The tension between what Will actually wants and what he thinks he should settle for goes to the heart of what the show is about. As an adult, how much of your life can permissibly be pure fun, and how much is just enduring it? Will tries to get Sylvia to affirm his misery based on what he’s observed from the outside of her marriage, while she insists that she’s happy and fulfilled and that she and Charlie couldn’t be more solid. But Season Two also gives us more insight into how things look from Charlie’s perspective. Being Sylvia’s “rock,” as she repeatedly calls him, means he’s under pressure to be the family’s unshakeable support while her event-planning “business” struggles. The fallout from Charlie’s appearance on his favorite game show changes the dynamic in the household in a way both Charlie and Sylvia’s characters really needed.

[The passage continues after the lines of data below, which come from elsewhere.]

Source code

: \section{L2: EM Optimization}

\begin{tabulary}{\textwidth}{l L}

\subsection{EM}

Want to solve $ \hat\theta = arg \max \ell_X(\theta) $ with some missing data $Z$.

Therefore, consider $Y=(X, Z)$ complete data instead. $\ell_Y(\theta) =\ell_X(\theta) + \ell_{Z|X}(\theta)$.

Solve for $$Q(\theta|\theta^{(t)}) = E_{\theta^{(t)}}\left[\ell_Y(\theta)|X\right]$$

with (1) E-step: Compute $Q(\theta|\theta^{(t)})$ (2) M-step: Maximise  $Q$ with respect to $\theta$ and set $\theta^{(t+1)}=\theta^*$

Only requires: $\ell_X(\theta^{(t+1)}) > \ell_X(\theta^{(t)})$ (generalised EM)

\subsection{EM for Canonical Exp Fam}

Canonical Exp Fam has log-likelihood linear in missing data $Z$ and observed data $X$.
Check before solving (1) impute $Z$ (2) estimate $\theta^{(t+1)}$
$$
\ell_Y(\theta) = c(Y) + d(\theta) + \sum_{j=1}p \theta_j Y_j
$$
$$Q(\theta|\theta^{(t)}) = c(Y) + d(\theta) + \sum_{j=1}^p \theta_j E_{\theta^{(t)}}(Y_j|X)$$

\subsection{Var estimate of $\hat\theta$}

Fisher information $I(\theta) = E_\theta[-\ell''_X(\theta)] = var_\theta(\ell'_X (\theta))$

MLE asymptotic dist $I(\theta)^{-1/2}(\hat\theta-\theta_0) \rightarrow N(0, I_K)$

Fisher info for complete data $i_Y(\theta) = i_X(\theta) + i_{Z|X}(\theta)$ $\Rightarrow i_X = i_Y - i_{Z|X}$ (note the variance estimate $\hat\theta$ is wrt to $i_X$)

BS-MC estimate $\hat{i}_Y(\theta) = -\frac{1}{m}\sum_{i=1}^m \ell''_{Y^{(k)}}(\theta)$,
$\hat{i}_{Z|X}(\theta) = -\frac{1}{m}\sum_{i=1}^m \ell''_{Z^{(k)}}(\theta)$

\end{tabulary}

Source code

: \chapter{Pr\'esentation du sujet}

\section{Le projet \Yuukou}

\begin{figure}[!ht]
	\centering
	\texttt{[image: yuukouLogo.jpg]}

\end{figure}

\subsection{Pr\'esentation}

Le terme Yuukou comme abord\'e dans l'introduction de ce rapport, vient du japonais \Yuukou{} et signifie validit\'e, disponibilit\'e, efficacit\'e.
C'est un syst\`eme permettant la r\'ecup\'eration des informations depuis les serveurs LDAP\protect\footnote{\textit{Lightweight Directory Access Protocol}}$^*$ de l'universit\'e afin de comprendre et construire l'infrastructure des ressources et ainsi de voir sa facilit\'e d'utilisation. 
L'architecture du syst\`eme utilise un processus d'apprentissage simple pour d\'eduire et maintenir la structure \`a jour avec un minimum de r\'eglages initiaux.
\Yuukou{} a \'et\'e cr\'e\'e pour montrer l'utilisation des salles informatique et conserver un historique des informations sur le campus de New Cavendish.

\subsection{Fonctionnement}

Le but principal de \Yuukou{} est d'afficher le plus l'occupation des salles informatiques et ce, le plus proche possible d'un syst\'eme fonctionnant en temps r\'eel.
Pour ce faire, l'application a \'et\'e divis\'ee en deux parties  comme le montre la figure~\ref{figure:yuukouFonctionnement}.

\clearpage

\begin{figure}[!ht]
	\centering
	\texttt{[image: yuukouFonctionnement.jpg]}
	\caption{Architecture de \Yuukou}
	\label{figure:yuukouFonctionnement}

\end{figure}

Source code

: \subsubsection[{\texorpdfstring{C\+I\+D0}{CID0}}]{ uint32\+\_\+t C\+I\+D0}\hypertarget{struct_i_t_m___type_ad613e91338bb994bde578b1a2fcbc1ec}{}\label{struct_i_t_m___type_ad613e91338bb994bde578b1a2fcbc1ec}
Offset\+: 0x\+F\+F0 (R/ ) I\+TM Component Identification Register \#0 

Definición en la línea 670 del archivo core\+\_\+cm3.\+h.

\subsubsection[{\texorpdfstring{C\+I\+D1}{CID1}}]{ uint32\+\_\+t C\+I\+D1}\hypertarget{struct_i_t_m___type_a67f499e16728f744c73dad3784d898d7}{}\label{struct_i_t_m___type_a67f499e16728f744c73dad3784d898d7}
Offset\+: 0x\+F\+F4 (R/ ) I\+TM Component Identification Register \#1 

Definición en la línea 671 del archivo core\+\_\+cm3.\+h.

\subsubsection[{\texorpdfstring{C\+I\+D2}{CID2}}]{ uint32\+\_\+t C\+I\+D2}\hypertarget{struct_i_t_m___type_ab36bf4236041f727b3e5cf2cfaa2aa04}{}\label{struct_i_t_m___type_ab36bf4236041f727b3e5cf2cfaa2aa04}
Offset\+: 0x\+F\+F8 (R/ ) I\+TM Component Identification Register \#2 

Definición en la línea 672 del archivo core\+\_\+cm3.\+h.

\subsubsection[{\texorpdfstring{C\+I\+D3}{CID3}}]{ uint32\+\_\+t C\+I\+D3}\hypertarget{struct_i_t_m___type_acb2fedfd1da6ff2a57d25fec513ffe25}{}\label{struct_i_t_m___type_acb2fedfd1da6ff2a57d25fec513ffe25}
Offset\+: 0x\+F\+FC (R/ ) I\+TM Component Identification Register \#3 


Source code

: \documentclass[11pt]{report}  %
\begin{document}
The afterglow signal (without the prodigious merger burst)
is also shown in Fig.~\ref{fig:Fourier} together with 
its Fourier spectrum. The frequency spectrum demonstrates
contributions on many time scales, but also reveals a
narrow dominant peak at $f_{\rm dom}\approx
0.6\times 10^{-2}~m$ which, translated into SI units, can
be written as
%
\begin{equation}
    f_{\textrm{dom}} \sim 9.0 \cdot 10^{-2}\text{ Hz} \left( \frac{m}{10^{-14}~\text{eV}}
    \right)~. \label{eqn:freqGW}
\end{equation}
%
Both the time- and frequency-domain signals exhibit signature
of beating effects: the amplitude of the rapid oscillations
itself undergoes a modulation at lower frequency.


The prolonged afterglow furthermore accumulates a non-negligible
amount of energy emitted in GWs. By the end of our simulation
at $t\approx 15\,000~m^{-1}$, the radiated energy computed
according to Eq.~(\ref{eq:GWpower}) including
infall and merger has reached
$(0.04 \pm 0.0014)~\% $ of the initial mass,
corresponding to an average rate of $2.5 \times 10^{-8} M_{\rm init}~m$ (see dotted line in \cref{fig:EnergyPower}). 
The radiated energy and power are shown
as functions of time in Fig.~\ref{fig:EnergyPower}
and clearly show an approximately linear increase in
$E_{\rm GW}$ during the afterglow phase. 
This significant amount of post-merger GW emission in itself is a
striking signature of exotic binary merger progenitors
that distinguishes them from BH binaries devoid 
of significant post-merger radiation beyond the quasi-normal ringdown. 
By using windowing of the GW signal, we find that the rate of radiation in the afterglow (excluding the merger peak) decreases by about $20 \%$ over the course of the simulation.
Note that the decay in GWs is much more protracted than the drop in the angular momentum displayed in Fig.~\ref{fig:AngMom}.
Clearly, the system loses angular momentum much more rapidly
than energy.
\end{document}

But: this is also a show about Will and Sylvia being ungovernable maniacs whose individual capacity for chaos grows exponentially when they’re together. When the champagne gets contaminated at the season-premiere engagement party, neither of them is to blame, but their solution gets more and more complicated as their panic increases, and ends with them trying to whip up a Veuve Clicquot substitute from ingredients in the country club kitchen. Later in the season, Will is confident he can get Sylvia to an appointment by cutting from dead-stop Los Angeles traffic down an alley near Lucky Penny, with results that are entirely predictable to everyone but these two fools. I thought I knew the meaning of the word “cursed” until I saw Will, Sylvia and Sylvia’s school mom friend Katie (Carla Gallo, fortunately getting much more to do in Season Two) take a kayak trip down the filthy L.A. River. 

Some of the Season Two beats feel like echoes of plots we saw in Season One, but maybe that’s just true to life: It’s not like self-destruction takes an entirely different form every time. I also wish we got to see more of Will’s old Lucky Penny colleagues: Andy (Tre Hale), Omar (Vinny Thomas) and Reggie (Andrew Lopez, actually showing us he knows how to be funny since that’s certainly not something they let him do on The Bear). But Season Two is an absolute delight that co-creators Francesca Delbanco and Nicholas Stoller can be proud of — much prouder than the fictionalized Stoller should be of The Kool-Aid Movie he’s saddled with in The Studio

Platonic is The Other Two, but less mean; Fleischman Is In Trouble, but less despondent. It deserves to break out in Season Two. Help it get there.